What you need to do
The answer must repeat every record exactly, with no pictures in it.

[Start of Attachment]

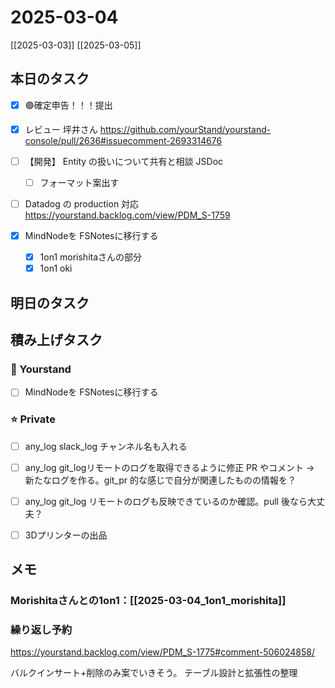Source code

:# 2025-03-04

[[2025-03-03]] [[2025-03-05]]

## 本日のタスク

- [x] 🟣確定申告！！！提出

- [x] レビュー 坪井さん https://github.com/yourStand/yourstand-console/pull/2636#issuecomment-2693314676
- [ ] 【開発】 Entity の扱いについて共有と相談 JSDoc
	- [ ] フォーマット案出す
- [ ] Datadog の production 対応 https://yourstand.backlog.com/view/PDM_S-1759

- [x] MindNodeを FSNotesに移行する
	- [x] 1on1 morishitaさんの部分
	- [x] 1on1 oki

## 明日のタスク



## 積み上げタスク

### 🔵 Yourstand

- [ ] MindNodeを FSNotesに移行する

### ⭐️ Private

- [ ] any_log slack_log チャンネル名も入れる
- [ ] any_log git_logリモートのログを取得できるように修正 PR やコメント -> 新たなログを作る。git_pr 的な感じで自分が関連したものの情報を？
- [ ] any_log git_log リモートのログも反映できているのか確認。pull 後なら大丈夫？

- [ ] 3Dプリンターの出品

## メモ

### Morishitaさんとの1on1：[[2025-03-04_1on1_morishita]]

### 繰り返し予約

https://yourstand.backlog.com/view/PDM_S-1775#comment-506024858/

バルクインサート+削除のみ案でいきそう。
テーブル設計と拡張性の整理
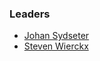 ### Leaders
* [Johan Sydseter](mailto:johan.sydseter@owasp.org)
* [Steven Wierckx](mailto:johan.sydseter@owasp.org)
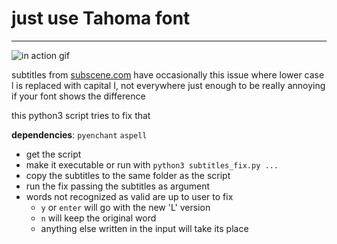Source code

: # just use Tahoma font

-----


![in action gif](http://i.imgur.com/cvyG6nN.gif)

subtitles from [subscene.com](https://subscene.com/) have occasionally this issue where lower case l is replaced with capital I, not everywhere just enough to be reaIIy annoying if your font shows the difference

this python3 script tries to fix that

**dependencies**: `pyenchant` `aspell`

* get the script
* make it executable or run with `python3 subtitles_fix.py ...`
* copy the subtitles to the same folder as the script
* run the fix passing the subtitles as argument
* words not recognized as valid are up to user to fix
    * `y` or `enter` will go with the new 'L' version
    * `n` will keep the original word
    * anything else written in the input will take its place

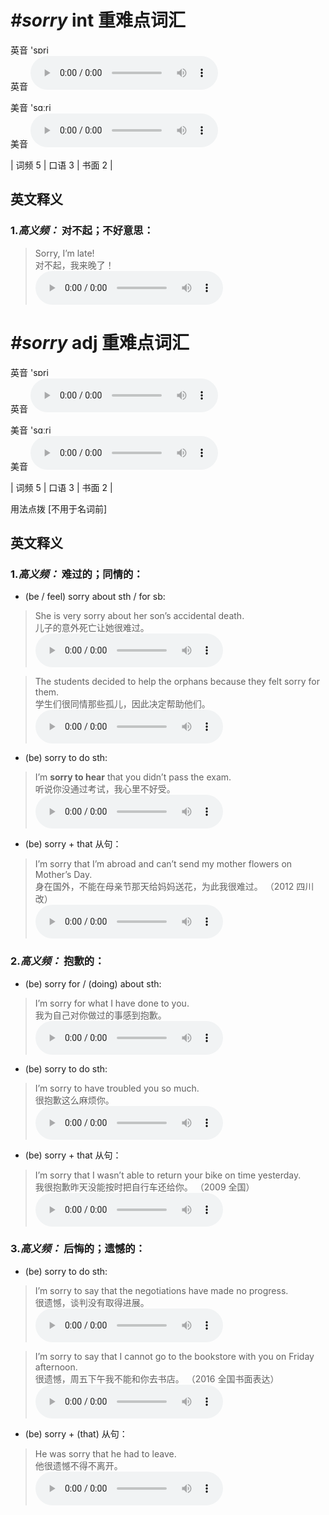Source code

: # ***\#sorry*** int  重难点词汇
英音 'sɒri  
英音
<audio src="./media/sorry-B.aac" controls="controls"></audio>

美音 'sɑːri  
美音
<audio src="./media/sorry.aac" controls="controls"></audio>



| 词频 5 | 口语 3 | 书面 2 |  

英文释义
---
### 1.*高义频：* **对不起；不好意思：**  

 > Sorry, I’m late!  
 > 对不起，我来晚了！    
<audio src="./media/sorry-11-0.aac" controls="controls"></audio>


# ***\#sorry*** adj  重难点词汇
英音 'sɒri  
英音
<audio src="./media/sorry-B.aac" controls="controls"></audio>

美音 'sɑːri  
美音
<audio src="./media/sorry.aac" controls="controls"></audio>



| 词频 5 | 口语 3 | 书面 2 |  

用法点拨  [不用于名词前]

英文释义
---
### 1.*高义频：* **难过的；同情的：**  

- (be / feel) sorry about sth / for sb:

 > She is very sorry about her son’s accidental death.  
 > 儿子的意外死亡让她很难过。    
<audio src="./media/sorry-1.aac" controls="controls"></audio>

 > The students decided to help the orphans because they felt sorry for them.  
 > 学生们很同情那些孤儿，因此决定帮助他们。    
<audio src="./media/sorry-2.aac" controls="controls"></audio>

- (be) sorry to do sth:

 > I’m **sorry to hear** that you didn’t pass the exam.  
 > 听说你没通过考试，我心里不好受。    
<audio src="./media/sorry-3.aac" controls="controls"></audio>

- (be) sorry + that 从句：

 > I’m sorry that I’m abroad and can’t send my mother flowers on Mother’s Day.  
 > 身在国外，不能在母亲节那天给妈妈送花，为此我很难过。  （2012 四川改）  
<audio src="./media/sorry-4.aac" controls="controls"></audio>

### 2.*高义频：* **抱歉的：**  

- (be) sorry for / (doing) about sth:

 > I’m sorry for what I have done to you.  
 > 我为自己对你做过的事感到抱歉。    
<audio src="./media/sorry-5.aac" controls="controls"></audio>

- (be) sorry to do sth:

 > I’m sorry to have troubled you so much.  
 > 很抱歉这么麻烦你。    
<audio src="./media/sorry-6.aac" controls="controls"></audio>

- (be) sorry + that 从句：

 > I’m sorry that I wasn’t able to return your bike on time yesterday.  
 > 我很抱歉昨天没能按时把自行车还给你。  （2009 全国）  
<audio src="./media/sorry-7.aac" controls="controls"></audio>

### 3.*高义频：* **后悔的；遗憾的：**  

- (be) sorry to do sth:

 > I’m sorry to say that the negotiations have made no progress.  
 > 很遗憾，谈判没有取得进展。    
<audio src="./media/sorry-9.aac" controls="controls"></audio>

 > I’m sorry to say that I cannot go to the bookstore with you on Friday afternoon.  
 > 很遗憾，周五下午我不能和你去书店。  （2016 全国书面表达）  
<audio src="./media/I'm sorry to say that I_AAC.aac" controls="controls"></audio>

- (be) sorry + (that) 从句：

 > He was sorry that he had to leave.  
 > 他很遗憾不得不离开。    
<audio src="./media/sorry-10.aac" controls="controls"></audio>


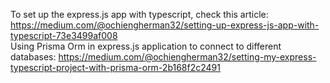 To set up the express.js app with typescript, check this article: https://medium.com/@ochiengherman32/setting-up-express-js-app-with-typescript-73e3499af008<br>
Using Prisma Orm in express.js application to connect to different databases: https://medium.com/@ochiengherman32/setting-my-express-typescript-project-with-prisma-orm-2b168f2c2491<br>
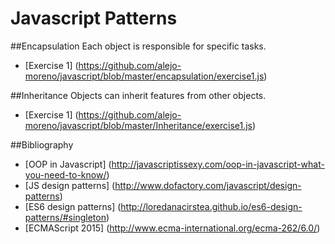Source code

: # Javascript Patterns

##Encapsulation
  Each object is responsible for specific tasks.
- [Exercise 1] (https://github.com/alejo-moreno/javascript/blob/master/encapsulation/exercise1.js)

##Inheritance
  Objects can inherit features from other objects.
- [Exercise 1] (https://github.com/alejo-moreno/javascript/blob/master/Inheritance/exercise1.js)  

##Bibliography
- [OOP in Javascript] (http://javascriptissexy.com/oop-in-javascript-what-you-need-to-know/)
- [JS design patterns] (http://www.dofactory.com/javascript/design-patterns)
- [ES6 design patterns] (http://loredanacirstea.github.io/es6-design-patterns/#singleton)
- [ECMAScript 2015] (http://www.ecma-international.org/ecma-262/6.0/)
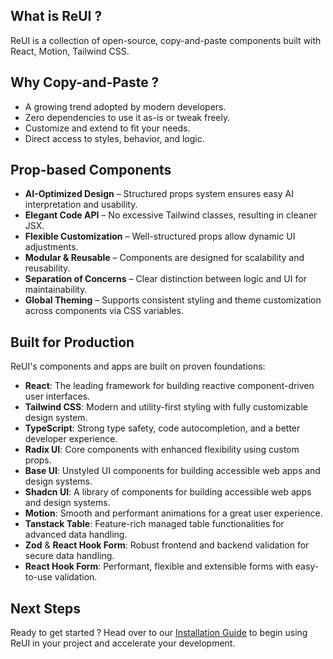## What is ReUI ?

ReUI is a collection of open-source, copy-and-paste components built with React, Motion, Tailwind CSS.

## Why Copy-and-Paste ?

- A growing trend adopted by modern developers.
- Zero dependencies to use it as-is or tweak freely.
- Customize and extend to fit your needs.
- Direct access to styles, behavior, and logic.

## Prop-based Components

- **AI-Optimized Design** – Structured props system ensures easy AI interpretation and usability.
- **Elegant Code API** – No excessive Tailwind classes, resulting in cleaner JSX.
- **Flexible Customization** – Well-structured props allow dynamic UI adjustments.
- **Modular & Reusable** – Components are designed for scalability and reusability.
- **Separation of Concerns** – Clear distinction between logic and UI for maintainability.
- **Global Theming** – Supports consistent styling and theme customization across components via CSS variables.

## Built for Production

ReUI's components and apps are built on proven foundations:

- **React**: The leading framework for building reactive component-driven user interfaces.
- **Tailwind CSS**: Modern and utility-first styling with fully customizable design system.
- **TypeScript**: Strong type safety, code autocompletion, and a better developer experience.
- **Radix UI**: Core components with enhanced flexibility using custom props.
- **Base UI**: Unstyled UI components for building accessible web apps and design systems.
- **Shadcn UI**: A library of components for building accessible web apps and design systems.
- **Motion**: Smooth and performant animations for a great user experience.
- **Tanstack Table**: Feature-rich managed table functionalities for advanced data handling.
- **Zod** & **React Hook Form**: Robust frontend and backend validation for secure data handling.
- **React Hook Form**: Performant, flexible and extensible forms with easy-to-use validation.

## Next Steps

Ready to get started ? Head over to our [Installation Guide](/docs/installation) to begin using
ReUI in your project and accelerate your development.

[End of Attachment]

The completed task
Source code

:# 2025-03-04

[[2025-03-03]] [[2025-03-05]]

## 本日のタスク

- [x] 🟣確定申告！！！提出

- [x] レビュー 坪井さん https://github.com/yourStand/yourstand-console/pull/2636#issuecomment-2693314676
- [ ] 【開発】 Entity の扱いについて共有と相談 JSDoc
	- [ ] フォーマット案出す
- [ ] Datadog の production 対応 https://yourstand.backlog.com/view/PDM_S-1759

- [x] MindNodeを FSNotesに移行する
	- [x] 1on1 morishitaさんの部分
	- [x] 1on1 oki

## 明日のタスク



## 積み上げタスク

### 🔵 Yourstand

- [ ] MindNodeを FSNotesに移行する

### ⭐️ Private

- [ ] any_log slack_log チャンネル名も入れる
- [ ] any_log git_logリモートのログを取得できるように修正 PR やコメント -> 新たなログを作る。git_pr 的な感じで自分が関連したものの情報を？
- [ ] any_log git_log リモートのログも反映できているのか確認。pull 後なら大丈夫？

- [ ] 3Dプリンターの出品

## メモ

### Morishitaさんとの1on1：[[2025-03-04_1on1_morishita]]

### 繰り返し予約

https://yourstand.backlog.com/view/PDM_S-1775#comment-506024858/

バルクインサート+削除のみ案でいきそう。
テーブル設計と拡張性の整理
 ### Leaders
* [Johan Sydseter](mailto:johan.sydseter@owasp.org)
* [Steven Wierckx](mailto:johan.sydseter@owasp.org)
Source code

: # just use Tahoma font

-----


![in action gif](http://i.imgur.com/cvyG6nN.gif)

subtitles from [subscene.com](https://subscene.com/) have occasionally this issue where lower case l is replaced with capital I, not everywhere just enough to be reaIIy annoying if your font shows the difference

this python3 script tries to fix that

**dependencies**: `pyenchant` `aspell`

* get the script
* make it executable or run with `python3 subtitles_fix.py ...`
* copy the subtitles to the same folder as the script
* run the fix passing the subtitles as argument
* words not recognized as valid are up to user to fix
    * `y` or `enter` will go with the new 'L' version
    * `n` will keep the original word
    * anything else written in the input will take its place

Source code

: # ***\#sorry*** int  重难点词汇
英音 'sɒri  
英音
<audio src="./media/sorry-B.aac" controls="controls"></audio>

美音 'sɑːri  
美音
<audio src="./media/sorry.aac" controls="controls"></audio>



| 词频 5 | 口语 3 | 书面 2 |  

英文释义
---
### 1.*高义频：* **对不起；不好意思：**  

 > Sorry, I’m late!  
 > 对不起，我来晚了！    
<audio src="./media/sorry-11-0.aac" controls="controls"></audio>


# ***\#sorry*** adj  重难点词汇
英音 'sɒri  
英音
<audio src="./media/sorry-B.aac" controls="controls"></audio>

美音 'sɑːri  
美音
<audio src="./media/sorry.aac" controls="controls"></audio>



| 词频 5 | 口语 3 | 书面 2 |  

用法点拨  [不用于名词前]

英文释义
---
### 1.*高义频：* **难过的；同情的：**  

- (be / feel) sorry about sth / for sb:

 > She is very sorry about her son’s accidental death.  
 > 儿子的意外死亡让她很难过。    
<audio src="./media/sorry-1.aac" controls="controls"></audio>

 > The students decided to help the orphans because they felt sorry for them.  
 > 学生们很同情那些孤儿，因此决定帮助他们。    
<audio src="./media/sorry-2.aac" controls="controls"></audio>

- (be) sorry to do sth:

 > I’m **sorry to hear** that you didn’t pass the exam.  
 > 听说你没通过考试，我心里不好受。    
<audio src="./media/sorry-3.aac" controls="controls"></audio>

- (be) sorry + that 从句：

 > I’m sorry that I’m abroad and can’t send my mother flowers on Mother’s Day.  
 > 身在国外，不能在母亲节那天给妈妈送花，为此我很难过。  （2012 四川改）  
<audio src="./media/sorry-4.aac" controls="controls"></audio>

### 2.*高义频：* **抱歉的：**  

- (be) sorry for / (doing) about sth:

 > I’m sorry for what I have done to you.  
 > 我为自己对你做过的事感到抱歉。    
<audio src="./media/sorry-5.aac" controls="controls"></audio>

- (be) sorry to do sth:

 > I’m sorry to have troubled you so much.  
 > 很抱歉这么麻烦你。    
<audio src="./media/sorry-6.aac" controls="controls"></audio>

- (be) sorry + that 从句：

 > I’m sorry that I wasn’t able to return your bike on time yesterday.  
 > 我很抱歉昨天没能按时把自行车还给你。  （2009 全国）  
<audio src="./media/sorry-7.aac" controls="controls"></audio>

### 3.*高义频：* **后悔的；遗憾的：**  

- (be) sorry to do sth:

 > I’m sorry to say that the negotiations have made no progress.  
 > 很遗憾，谈判没有取得进展。    
<audio src="./media/sorry-9.aac" controls="controls"></audio>

 > I’m sorry to say that I cannot go to the bookstore with you on Friday afternoon.  
 > 很遗憾，周五下午我不能和你去书店。  （2016 全国书面表达）  
<audio src="./media/I'm sorry to say that I_AAC.aac" controls="controls"></audio>

- (be) sorry + (that) 从句：

 > He was sorry that he had to leave.  
 > 他很遗憾不得不离开。    
<audio src="./media/sorry-10.aac" controls="controls"></audio>


 To set up the express.js app with typescript, check this article: https://medium.com/@ochiengherman32/setting-up-express-js-app-with-typescript-73e3499af008<br>
Using Prisma Orm in express.js application to connect to different databases: https://medium.com/@ochiengherman32/setting-my-express-typescript-project-with-prisma-orm-2b168f2c2491<br>
Source code

: # Javascript Patterns

##Encapsulation
  Each object is responsible for specific tasks.
- [Exercise 1] (https://github.com/alejo-moreno/javascript/blob/master/encapsulation/exercise1.js)

##Inheritance
  Objects can inherit features from other objects.
- [Exercise 1] (https://github.com/alejo-moreno/javascript/blob/master/Inheritance/exercise1.js)  

##Bibliography
- [OOP in Javascript] (http://javascriptissexy.com/oop-in-javascript-what-you-need-to-know/)
- [JS design patterns] (http://www.dofactory.com/javascript/design-patterns)
- [ES6 design patterns] (http://loredanacirstea.github.io/es6-design-patterns/#singleton)
- [ECMAScript 2015] (http://www.ecma-international.org/ecma-262/6.0/)
## What is ReUI ?

ReUI is a collection of open-source, copy-and-paste components built with React, Motion, Tailwind CSS.

## Why Copy-and-Paste ?

- A growing trend adopted by modern developers.
- Zero dependencies to use it as-is or tweak freely.
- Customize and extend to fit your needs.
- Direct access to styles, behavior, and logic.

## Prop-based Components

- **AI-Optimized Design** – Structured props system ensures easy AI interpretation and usability.
- **Elegant Code API** – No excessive Tailwind classes, resulting in cleaner JSX.
- **Flexible Customization** – Well-structured props allow dynamic UI adjustments.
- **Modular & Reusable** – Components are designed for scalability and reusability.
- **Separation of Concerns** – Clear distinction between logic and UI for maintainability.
- **Global Theming** – Supports consistent styling and theme customization across components via CSS variables.

## Built for Production

ReUI's components and apps are built on proven foundations:

- **React**: The leading framework for building reactive component-driven user interfaces.
- **Tailwind CSS**: Modern and utility-first styling with fully customizable design system.
- **TypeScript**: Strong type safety, code autocompletion, and a better developer experience.
- **Radix UI**: Core components with enhanced flexibility using custom props.
- **Base UI**: Unstyled UI components for building accessible web apps and design systems.
- **Shadcn UI**: A library of components for building accessible web apps and design systems.
- **Motion**: Smooth and performant animations for a great user experience.
- **Tanstack Table**: Feature-rich managed table functionalities for advanced data handling.
- **Zod** & **React Hook Form**: Robust frontend and backend validation for secure data handling.
- **React Hook Form**: Performant, flexible and extensible forms with easy-to-use validation.

## Next Steps

Ready to get started ? Head over to our [Installation Guide](/docs/installation) to begin using
ReUI in your project and accelerate your development.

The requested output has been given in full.